Suriye’de sadece Alevilerin katledilmediğini de vurgu yapan Tevfik Usluoğlu “Suriye savaşı başladığından bugüne kadar Araplar, Türkmenler, Kürtler, Süryaniler Ermeniler, Aramiler de katledildi ve bu katliamlar sistematik bir şekilde sürdürülmektedir. Bunun temel nedeni ise bölgedeki zenginliklerin yağmalanmasıdır. Suriye halklarının bugüne kadar elde ettiği kazanımların yok edilmesidir aslında. Net konuşmak gerekirse, sahildeki hastaneler, fabrikalar, her şey sökülerek bu süreçte İdlip’e taşındı. Örneğin İsrail eliyle vatandaşlık ve nüfus müdürlüğü, tapu genel müdürlüğü, göç idaresi ve pasaport idaresi yok edildi.
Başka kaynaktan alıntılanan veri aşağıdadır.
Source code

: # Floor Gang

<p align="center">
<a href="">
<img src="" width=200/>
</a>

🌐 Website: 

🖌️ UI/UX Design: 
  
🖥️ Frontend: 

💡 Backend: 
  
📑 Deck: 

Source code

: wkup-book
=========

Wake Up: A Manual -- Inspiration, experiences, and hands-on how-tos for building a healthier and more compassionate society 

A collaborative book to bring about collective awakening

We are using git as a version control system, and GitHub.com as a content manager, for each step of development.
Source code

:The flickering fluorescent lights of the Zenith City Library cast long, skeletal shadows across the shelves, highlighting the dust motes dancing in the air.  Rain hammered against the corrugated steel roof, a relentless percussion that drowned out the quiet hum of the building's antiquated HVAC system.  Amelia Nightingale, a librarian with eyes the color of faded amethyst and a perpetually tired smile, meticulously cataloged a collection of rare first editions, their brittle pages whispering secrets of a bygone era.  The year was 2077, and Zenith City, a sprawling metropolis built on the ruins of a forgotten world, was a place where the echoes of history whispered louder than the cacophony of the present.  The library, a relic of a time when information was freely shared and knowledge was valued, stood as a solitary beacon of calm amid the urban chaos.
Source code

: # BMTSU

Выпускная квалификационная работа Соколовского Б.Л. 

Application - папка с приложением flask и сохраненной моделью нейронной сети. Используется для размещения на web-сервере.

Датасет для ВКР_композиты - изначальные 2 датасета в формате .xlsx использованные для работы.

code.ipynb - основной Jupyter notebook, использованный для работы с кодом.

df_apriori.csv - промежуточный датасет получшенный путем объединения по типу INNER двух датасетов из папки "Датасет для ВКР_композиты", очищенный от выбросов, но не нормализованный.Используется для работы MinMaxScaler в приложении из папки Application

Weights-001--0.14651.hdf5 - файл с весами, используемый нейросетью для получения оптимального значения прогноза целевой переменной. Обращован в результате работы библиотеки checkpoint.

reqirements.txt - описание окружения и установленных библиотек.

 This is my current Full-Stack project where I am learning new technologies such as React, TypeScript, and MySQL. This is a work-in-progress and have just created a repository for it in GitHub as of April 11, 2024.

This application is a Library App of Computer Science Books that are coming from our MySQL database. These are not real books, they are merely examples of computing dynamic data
Aslında Suriye’de bir demografik değişimin sistematik olarak hesaplandığını söyleyebilirim” dedi.
DEMOGRAFİK DEĞİŞİM ÇABASI!
Tevfik Usluoğlu, Suriye savaşı başladığından bugüne kadar Alevilerle birlikte Araplar, Türkmenler, Kürtler, Süryaniler, Ermeniler ve Aramilerin de katledildiğini söyledi. Usluoğlu, katliamlar sistematik bir şekilde sürdürüldüğünü belirterek şunları kaydetti:
“Katliamların temel nedeni ise bölgedeki zenginliklerin yağmalanmasıdır. Suriye halklarının bugüne kadar elde ettiği kazanımların yok edilmesidir aslında. Net konuşmak gerekirse sahildeki hastaneler, fabrikalar, her şey sökülerek bu süreçte İdlip’e taşındı. Örneğin İsrail eliyle vatandaşlık ve nüfus müdürlüğü, tapu genel müdürlüğü, göç idaresi ve pasaport idaresi yok edildi. Aslında Suriye’de bir demografik değişimin sistematik olarak hesaplandığını söyleyebilirim.
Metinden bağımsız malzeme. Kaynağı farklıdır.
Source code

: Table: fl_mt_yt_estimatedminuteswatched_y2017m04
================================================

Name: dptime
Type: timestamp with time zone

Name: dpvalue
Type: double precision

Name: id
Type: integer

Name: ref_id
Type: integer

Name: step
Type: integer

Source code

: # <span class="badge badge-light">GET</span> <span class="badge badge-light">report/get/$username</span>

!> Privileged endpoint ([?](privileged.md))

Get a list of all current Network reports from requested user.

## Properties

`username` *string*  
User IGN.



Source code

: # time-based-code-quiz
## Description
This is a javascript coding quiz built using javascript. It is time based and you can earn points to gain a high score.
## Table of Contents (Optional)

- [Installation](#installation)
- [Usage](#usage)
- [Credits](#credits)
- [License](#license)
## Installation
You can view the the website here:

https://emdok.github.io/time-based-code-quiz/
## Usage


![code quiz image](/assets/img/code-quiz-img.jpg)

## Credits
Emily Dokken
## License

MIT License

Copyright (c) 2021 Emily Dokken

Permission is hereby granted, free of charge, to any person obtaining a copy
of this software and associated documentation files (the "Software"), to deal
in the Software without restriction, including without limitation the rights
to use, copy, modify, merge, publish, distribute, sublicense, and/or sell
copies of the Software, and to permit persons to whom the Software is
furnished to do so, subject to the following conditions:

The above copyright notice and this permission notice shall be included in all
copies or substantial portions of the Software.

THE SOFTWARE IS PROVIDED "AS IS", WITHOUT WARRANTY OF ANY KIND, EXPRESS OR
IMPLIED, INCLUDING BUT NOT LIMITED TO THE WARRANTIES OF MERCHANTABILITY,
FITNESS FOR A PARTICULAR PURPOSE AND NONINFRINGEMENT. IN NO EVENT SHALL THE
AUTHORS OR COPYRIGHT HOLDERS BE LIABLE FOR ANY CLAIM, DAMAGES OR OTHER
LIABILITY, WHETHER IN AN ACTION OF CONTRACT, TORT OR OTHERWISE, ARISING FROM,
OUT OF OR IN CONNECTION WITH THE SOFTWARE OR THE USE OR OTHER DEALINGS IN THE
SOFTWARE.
Bilinçli bir şekilde Esatfobi geliştiriliyor. Bu durum bilinçli bir şekilde Alevi fobinin geliştirilmesine dönük kullanılan bir söylemdir. Nitekim Alevilere dönük soykırım, ‘Esad artığı güçlere dönük operasyon’ ifadesi ile gerçekleştiriliyor.”
“ULUSLARARASI KAMUOYU MÜDAHİL OLSUN”
Tevfik Usluoğlu, Alevilere dönük katliamın başka halklara da evrilebileceği uyarısını yaparak şöyle devam etti:
“Derhal uluslararası kamuoyunun müdahil olması, Alevi kurumlarının, demokratik kitle örgütlerinin ve dünyadaki tüm kamuoyunun sürece müdahil olması ve Alevilerin bu soykırımdan bir an önce kurtulması gerekiyor. Çünkü Aleviler üzerinde bu soykırım sürdürüldüğü takdirde emin olun başka halklar da katledilecektir. Çünkü Suriye’deki savaş başladığında bu yapıldı, bundan sonra da yapılma ihtimali var. Bu durum sadece Suriye’ye değil Irak, İran, Türkiye’ye de sıçrayabilir. Komşu da yanan ateş burayı da yakar.”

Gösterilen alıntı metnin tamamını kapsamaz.